Nothing in the data should be left out or altered when it is retyped.

(RECORDS SHOWN)

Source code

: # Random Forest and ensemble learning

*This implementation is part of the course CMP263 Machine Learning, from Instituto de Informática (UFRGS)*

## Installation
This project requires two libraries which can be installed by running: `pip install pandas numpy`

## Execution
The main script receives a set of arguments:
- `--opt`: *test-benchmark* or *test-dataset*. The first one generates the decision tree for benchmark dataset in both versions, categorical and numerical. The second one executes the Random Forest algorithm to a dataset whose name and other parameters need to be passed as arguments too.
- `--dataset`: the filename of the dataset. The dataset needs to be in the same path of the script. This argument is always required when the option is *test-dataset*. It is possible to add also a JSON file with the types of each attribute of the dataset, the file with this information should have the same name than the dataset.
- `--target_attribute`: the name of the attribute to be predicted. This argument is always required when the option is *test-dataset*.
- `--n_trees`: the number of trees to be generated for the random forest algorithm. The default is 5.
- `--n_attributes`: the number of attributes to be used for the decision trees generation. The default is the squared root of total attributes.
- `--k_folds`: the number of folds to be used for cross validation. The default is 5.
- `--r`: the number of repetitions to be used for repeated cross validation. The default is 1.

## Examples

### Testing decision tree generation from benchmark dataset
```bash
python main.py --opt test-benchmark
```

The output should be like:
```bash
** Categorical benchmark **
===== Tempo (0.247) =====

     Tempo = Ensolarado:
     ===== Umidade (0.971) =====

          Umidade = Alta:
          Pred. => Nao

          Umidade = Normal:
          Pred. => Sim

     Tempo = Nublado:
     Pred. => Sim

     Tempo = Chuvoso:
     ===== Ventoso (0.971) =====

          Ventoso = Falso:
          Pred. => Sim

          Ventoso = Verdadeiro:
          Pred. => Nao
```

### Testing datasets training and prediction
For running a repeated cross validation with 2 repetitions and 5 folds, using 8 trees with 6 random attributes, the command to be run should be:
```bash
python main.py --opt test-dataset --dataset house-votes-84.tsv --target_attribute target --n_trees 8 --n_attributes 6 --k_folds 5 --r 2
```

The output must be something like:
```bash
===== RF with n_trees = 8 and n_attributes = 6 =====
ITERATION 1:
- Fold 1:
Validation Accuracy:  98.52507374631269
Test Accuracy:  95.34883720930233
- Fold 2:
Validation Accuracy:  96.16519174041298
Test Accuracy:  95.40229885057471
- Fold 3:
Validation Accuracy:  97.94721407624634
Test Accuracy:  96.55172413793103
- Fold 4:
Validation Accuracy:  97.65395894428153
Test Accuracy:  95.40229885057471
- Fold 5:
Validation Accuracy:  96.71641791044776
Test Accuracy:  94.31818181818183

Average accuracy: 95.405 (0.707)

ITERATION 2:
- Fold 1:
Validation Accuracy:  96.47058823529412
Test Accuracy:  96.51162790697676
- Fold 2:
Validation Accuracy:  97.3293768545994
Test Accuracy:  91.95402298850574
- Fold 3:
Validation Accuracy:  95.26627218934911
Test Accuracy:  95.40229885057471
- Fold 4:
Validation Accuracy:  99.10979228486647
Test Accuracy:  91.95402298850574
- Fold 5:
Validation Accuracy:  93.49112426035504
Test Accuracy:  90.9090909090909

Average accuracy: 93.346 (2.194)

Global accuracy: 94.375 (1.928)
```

(End RECORDS SHOWN)

EXERCISE OUTPUT:
Source code

: # Random Forest and ensemble learning

*This implementation is part of the course CMP263 Machine Learning, from Instituto de Informática (UFRGS)*

## Installation
This project requires two libraries which can be installed by running: `pip install pandas numpy`

## Execution
The main script receives a set of arguments:
- `--opt`: *test-benchmark* or *test-dataset*. The first one generates the decision tree for benchmark dataset in both versions, categorical and numerical. The second one executes the Random Forest algorithm to a dataset whose name and other parameters need to be passed as arguments too.
- `--dataset`: the filename of the dataset. The dataset needs to be in the same path of the script. This argument is always required when the option is *test-dataset*. It is possible to add also a JSON file with the types of each attribute of the dataset, the file with this information should have the same name than the dataset.
- `--target_attribute`: the name of the attribute to be predicted. This argument is always required when the option is *test-dataset*.
- `--n_trees`: the number of trees to be generated for the random forest algorithm. The default is 5.
- `--n_attributes`: the number of attributes to be used for the decision trees generation. The default is the squared root of total attributes.
- `--k_folds`: the number of folds to be used for cross validation. The default is 5.
- `--r`: the number of repetitions to be used for repeated cross validation. The default is 1.

## Examples

### Testing decision tree generation from benchmark dataset
```bash
python main.py --opt test-benchmark
```

The output should be like:
```bash
** Categorical benchmark **
===== Tempo (0.247) =====

     Tempo = Ensolarado:
     ===== Umidade (0.971) =====

          Umidade = Alta:
          Pred. => Nao

          Umidade = Normal:
          Pred. => Sim

     Tempo = Nublado:
     Pred. => Sim

     Tempo = Chuvoso:
     ===== Ventoso (0.971) =====

          Ventoso = Falso:
          Pred. => Sim

          Ventoso = Verdadeiro:
          Pred. => Nao
```

### Testing datasets training and prediction
For running a repeated cross validation with 2 repetitions and 5 folds, using 8 trees with 6 random attributes, the command to be run should be:
```bash
python main.py --opt test-dataset --dataset house-votes-84.tsv --target_attribute target --n_trees 8 --n_attributes 6 --k_folds 5 --r 2
```

The output must be something like:
```bash
===== RF with n_trees = 8 and n_attributes = 6 =====
ITERATION 1:
- Fold 1:
Validation Accuracy:  98.52507374631269
Test Accuracy:  95.34883720930233
- Fold 2:
Validation Accuracy:  96.16519174041298
Test Accuracy:  95.40229885057471
- Fold 3:
Validation Accuracy:  97.94721407624634
Test Accuracy:  96.55172413793103
- Fold 4:
Validation Accuracy:  97.65395894428153
Test Accuracy:  95.40229885057471
- Fold 5:
Validation Accuracy:  96.71641791044776
Test Accuracy:  94.31818181818183

Average accuracy: 95.405 (0.707)

ITERATION 2:
- Fold 1:
Validation Accuracy:  96.47058823529412
Test Accuracy:  96.51162790697676
- Fold 2:
Validation Accuracy:  97.3293768545994
Test Accuracy:  91.95402298850574
- Fold 3:
Validation Accuracy:  95.26627218934911
Test Accuracy:  95.40229885057471
- Fold 4:
Validation Accuracy:  99.10979228486647
Test Accuracy:  91.95402298850574
- Fold 5:
Validation Accuracy:  93.49112426035504
Test Accuracy:  90.9090909090909

Average accuracy: 93.346 (2.194)

Global accuracy: 94.375 (1.928)
```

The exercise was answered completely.